Last week, Bancroft descendant Crawford Hill, urged fellow family members to vote for a sale.

We are actually now paying the price for our passivity over the past 25 years, Hill wrote in a letter to his relatives. Our real legacy was an inherited lack of awareness as to what it takes to nurture and pass on an effective legacy about what is really required to be responsible, engaged and active owners of a family business.

Earlier, the Journal's managing editor Marcus Brauchli also gave cautious support to an agreement between News Corporation and Dow Jones backing an independent committee to safeguard editorial independence, paving the way for the Bancrofts to approve the sale.

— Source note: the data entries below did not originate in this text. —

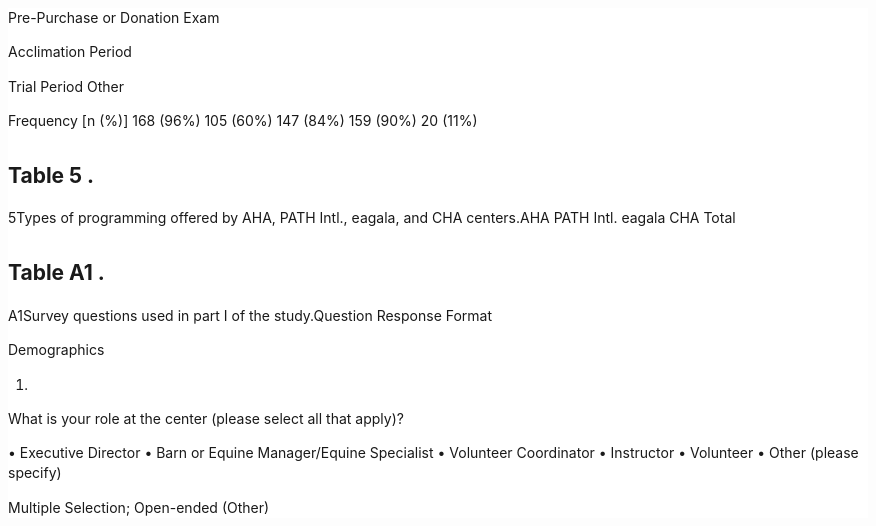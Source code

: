 Pre-Purchase or 
Donation Exam 

Acclimation 
Period 

Trial 
Period 
Other 

Frequency [n (%)] 
168 (96%) 
105 (60%) 
147 (84%) 
159 (90%) 
20 
(11%) 



## Table 5 .
5Types of programming offered by AHA, PATH Intl., eagala, and CHA centers.AHA 
PATH Intl. 
eagala 
CHA 
Total 



## Table A1 .
A1Survey questions used in part I of the study.Question 
Response Format 

Demographics 

1. 
What is your role at the center (please select all 
that apply)? 

• 
Executive Director 
• 
Barn or Equine Manager/Equine 
Specialist 
• 
Volunteer Coordinator 
• 
Instructor 
• 
Volunteer 
• 
Other (please specify) 

Multiple Selection; Open-ended (Other)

The Bancroft family owns 25 percent of Dow Jones but controls 64 percent of the shareholder vote through a special class of shares that have 10 votes each. Opposition from a significant portion of the three-dozen adults in the family- descended from the family of Clarence W. Barron, who bought control of the company 105 years ago, would have been enough to scuttle the deal.

Though the family's hands-off approach insulated the Wall Street Journal from outside influence, yet, the company also made strategic blunders, such as the 1990 purchase of Telerate, a financial data provider, for $1.6 billion. Dow Jones later sold Telerate in 1998 for $510 million.

Nonetheless, the Journal, second to USA Today in circulation, continues to command respect - it has won 33 Pulitzer Prizes, fourth behind the New York Times, Washington Post and Los Angeles Times.

Among other things, the Dow Jones deal will help Murdoch get his hands on a company that employs 7400 people and runs Wall Street Journal; Wall Street Journal Online; Wall Street Journal Europe; Wall Street Journal Asia; Wall Street Journal Radio Network; Barron's weekly finance magazine; online finance news MarketWatch; monthly business magazine published in Hong Kong, Far Eastern Economic Review; Dow Jones newswires and data operation compiling DJ US stock index, Dow Jones Indexes.

Murdoch's News Corporation, founded from a pair of newspapers in Australia, is already one of the biggest media conglomerates on the planet. The company's portfolio includes: 175 different newspapers including the Times and The Sun in Britain, the Australian in Australia and the New York Post in the United States; book publisher HarperCollin; Fox Interactive (which includes MySpace, IGN, Rotten Tomatoes, AskMen, AmericanIdol.com, Fox.com); TV Guide; The Weekly Standard; leading UK television network Sky TV; DirectTV; 20th Century Fox; Fox News; FX (cable network), and the National Geographic Channel.

The deal comes as newspapers across the country face a deepening crisis of slumping revenues as readers flock to the Internet for information and entertainment, and advertising dollars chase them there.

The deal for Dow Jones represents the third time in just over a year that a major newspaper publisher has been pushed into a sale. Last year, Knight Ridder Inc. was forced to sell itself following shareholder pressure, and this year Tribune Co agreed to a going-private transaction orchestrated by the real estate magnate Sam Zell.

In May, the Reuters Founders Share Company has approved the £8.8 billion ($17.6 billion) takeover offer from Canadian publisher Thomson Corporation - a deal that would create the world's biggest financial news and data group, the companies said.

Thomson, Reuters and Bloomberg LP compete in what is known as the terminal market, the data terminals on desks at the world's major banks and brokerages. Reuters was the market leader for many years, though it has steadily lost ground to Bloomberg.

The Dow Jones deal will bolster News Corporation's planned financial news channel and help lure advertisers from Fairfield, Connecticut- based General Electric Co.'s CNBC, said John Morton, an independent newspaper analyst in Silver Spring, Maryland.

Dow Jones and CNBC compete with Bloomberg LP in providing financial news and information. Fox Business Network, scheduled to start in October, will compete with Bloomberg. Experts believe Murdoch will also use Dow Jones' network of Asian bureau to shore up its media operation in China.

Murdoch sees business journalism as a premium product for which readers will continue to pay a fee, in an era when mainstream newspapers migrate to free-of-charge access on the internet.